From Second Life Wiki
Jump to: navigation, search
[8:59]  Scouse Linden: babbage is on his way
[8:59]  Babbage Linden: hello
[8:59]  Phantom Ninetails: Oh wow there he is
[8:59]  Entering god mode, level 200
[8:59]  Scouse Linden: Its only 8:59 :)
[8:59]  Phantom Ninetails: Well I was talking with Periapse a little while ago and that's what we figured
[9:00]  You shout: i've turned off scripts while we hold the office hours
[9:00]  Phantom Ninetails: The wiki says it starts at 8
[9:00]  Scouse Linden: oh damn daylight savings.....
[9:00]  Scouse Linden: It hasnt changed for us
[9:00]  Phantom Ninetails: Ah ^_^
[9:01]  Babbage Linden: let me ping zero, we wanted to talk to him about httprequest and unicode
[9:01]  Phantom Ninetails: :)
[9:01]  Scouse Linden: Since no one else is around, if you've got anything phantom go ahead and ask
[9:01]  Phantom Ninetails: Nope I've got nothing
[9:02]  Scouse Linden: I guess others probably turned up and left by now
[9:02]  Babbage Linden: yep, let me ping the group
[9:02]  Phantom Ninetails: Actually not many showed up at 8 either ;)

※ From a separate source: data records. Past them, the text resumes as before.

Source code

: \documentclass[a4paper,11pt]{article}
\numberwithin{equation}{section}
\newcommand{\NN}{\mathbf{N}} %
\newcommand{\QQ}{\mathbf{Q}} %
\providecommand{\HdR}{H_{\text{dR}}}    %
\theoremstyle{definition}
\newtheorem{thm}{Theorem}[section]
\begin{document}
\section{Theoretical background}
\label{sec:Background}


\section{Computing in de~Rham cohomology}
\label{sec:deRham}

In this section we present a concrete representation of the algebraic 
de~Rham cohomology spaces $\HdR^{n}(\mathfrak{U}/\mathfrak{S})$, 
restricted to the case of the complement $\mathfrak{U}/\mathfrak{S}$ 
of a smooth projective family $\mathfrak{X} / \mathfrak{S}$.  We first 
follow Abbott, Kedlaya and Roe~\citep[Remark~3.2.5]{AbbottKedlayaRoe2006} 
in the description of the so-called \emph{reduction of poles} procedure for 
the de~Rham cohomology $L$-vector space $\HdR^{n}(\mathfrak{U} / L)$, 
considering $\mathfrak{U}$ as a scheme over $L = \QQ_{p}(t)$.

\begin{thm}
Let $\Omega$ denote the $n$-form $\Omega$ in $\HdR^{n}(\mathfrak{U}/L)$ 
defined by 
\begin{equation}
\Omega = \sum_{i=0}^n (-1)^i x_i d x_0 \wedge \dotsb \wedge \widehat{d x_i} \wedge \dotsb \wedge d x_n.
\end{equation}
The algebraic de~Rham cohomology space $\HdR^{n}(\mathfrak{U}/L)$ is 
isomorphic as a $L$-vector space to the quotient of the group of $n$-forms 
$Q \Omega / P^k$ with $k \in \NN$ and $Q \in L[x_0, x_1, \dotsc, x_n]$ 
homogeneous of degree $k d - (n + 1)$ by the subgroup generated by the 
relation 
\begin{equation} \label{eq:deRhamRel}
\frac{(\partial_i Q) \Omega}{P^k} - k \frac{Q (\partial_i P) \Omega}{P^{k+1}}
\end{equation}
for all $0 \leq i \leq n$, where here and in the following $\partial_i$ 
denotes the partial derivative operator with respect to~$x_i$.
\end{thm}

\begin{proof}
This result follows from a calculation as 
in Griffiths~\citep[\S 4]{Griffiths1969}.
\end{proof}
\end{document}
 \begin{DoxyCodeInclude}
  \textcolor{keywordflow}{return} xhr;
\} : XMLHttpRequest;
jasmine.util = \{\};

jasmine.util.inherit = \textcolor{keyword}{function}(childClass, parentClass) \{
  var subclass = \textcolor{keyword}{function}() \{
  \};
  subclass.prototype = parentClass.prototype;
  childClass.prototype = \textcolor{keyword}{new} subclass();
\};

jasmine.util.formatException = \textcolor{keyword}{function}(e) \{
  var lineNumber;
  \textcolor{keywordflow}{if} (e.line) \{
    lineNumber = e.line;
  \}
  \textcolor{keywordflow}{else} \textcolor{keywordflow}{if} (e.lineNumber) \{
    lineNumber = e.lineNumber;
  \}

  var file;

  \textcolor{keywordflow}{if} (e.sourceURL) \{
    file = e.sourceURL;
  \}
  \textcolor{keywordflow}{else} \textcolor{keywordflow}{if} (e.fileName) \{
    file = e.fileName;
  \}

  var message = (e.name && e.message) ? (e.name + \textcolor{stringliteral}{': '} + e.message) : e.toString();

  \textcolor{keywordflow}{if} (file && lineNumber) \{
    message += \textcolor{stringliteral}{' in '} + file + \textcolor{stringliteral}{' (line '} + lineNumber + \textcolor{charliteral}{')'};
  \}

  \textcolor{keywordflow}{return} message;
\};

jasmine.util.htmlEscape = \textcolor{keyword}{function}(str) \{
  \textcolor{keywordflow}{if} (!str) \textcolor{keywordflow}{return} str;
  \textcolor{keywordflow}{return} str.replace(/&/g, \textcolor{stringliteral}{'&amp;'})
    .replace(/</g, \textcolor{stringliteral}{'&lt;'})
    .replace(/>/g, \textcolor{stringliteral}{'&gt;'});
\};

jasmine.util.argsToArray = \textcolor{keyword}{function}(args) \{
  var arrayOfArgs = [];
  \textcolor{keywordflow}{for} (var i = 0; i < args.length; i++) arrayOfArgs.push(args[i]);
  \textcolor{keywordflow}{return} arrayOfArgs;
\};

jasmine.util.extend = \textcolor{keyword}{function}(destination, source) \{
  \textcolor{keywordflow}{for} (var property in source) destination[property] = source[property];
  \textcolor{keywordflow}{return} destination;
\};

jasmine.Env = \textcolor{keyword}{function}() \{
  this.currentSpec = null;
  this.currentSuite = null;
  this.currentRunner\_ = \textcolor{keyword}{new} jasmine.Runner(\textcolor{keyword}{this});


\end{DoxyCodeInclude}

[9:02]  Scouse Linden: yeh it has slowed down
[9:02]  Scouse Linden: I bet it wouldnt be the same if we did it on the main grid
[9:02]  Phantom Ninetails: Only Periapse Linden and Becky Pippen showed up before
[9:02]  Phantom Ninetails: lol, yeah you might get more there
[9:03]  Babbage Linden: maybe we should ping the group on aditi too?
[9:04]  Phantom Ninetails: Couldn't hurt
[9:04]  Scouse Linden: Go ahead!
[9:04]  Scouse Linden: What things are the most important to you to get fixed next?
[9:05]  Phantom Ninetails: Control event.
[9:05]  Scouse Linden: Fixed it today
[9:05]  Phantom Ninetails: Yay :)
[9:05]  Scouse Linden: Infact I was writing tests for events
[9:05]  Scouse Linden: I'll put them on t he wiki
[9:05]  Scouse Linden: It will be fixed in the next refresh
[9:05]  Phantom Ninetails: Alrighty :)
[9:07]  Babbage Linden: we've uncovered some weird lsl2 behaviour recently
[9:07]  Phantom Ninetails: Weird?
[9:07]  Babbage Linden: see the language test 2
[9:07]  Babbage Linden: we added tests for while, for and do while
[9:07]  Babbage Linden: a couple seemed odd in LSL2
[9:08]  Scouse Linden: specifically if ([1]) is false, if ([1,2] is true
[9:08]  Phantom Ninetails: That does indeed seem weird
[9:08]  Babbage Linden: it's one of the cases in which we wonder whether being compatible is the correct approach
[9:09]  Phantom Ninetails: Heh
[9:09]  Babbage Linden: we probably should be, but it seems very odd
[9:10]  Phantom Ninetails: Yeah.. That certainly looks like a difficult choice
[9:10]  Babbage Linden: the other case is where LSL2 allows you to have some control flows return values, but not others
[9:10]  Babbage Linden: that can be caught by the compiler
[9:10]  Babbage Linden: and you can always fix it
[9:10]  Babbage Linden: so it's less bad
[9:10]  Phantom Ninetails: SVC-1421?
[9:11]  Babbage Linden: you can't catch the if(list) at compile time easily
[9:11]  Scouse Linden: https://wiki.secondlife.com/wiki/Event_test_script
[9:11]  Babbage Linden: hi zero
[9:11]  Phantom Ninetails: Greetings Zero
[9:11]  Babbage Linden: welcome
[9:11]  Zero Linden: oh - we're in text
[9:11]  Babbage Linden: yes
[9:11]  Babbage Linden: maybe something about scripting? ;-)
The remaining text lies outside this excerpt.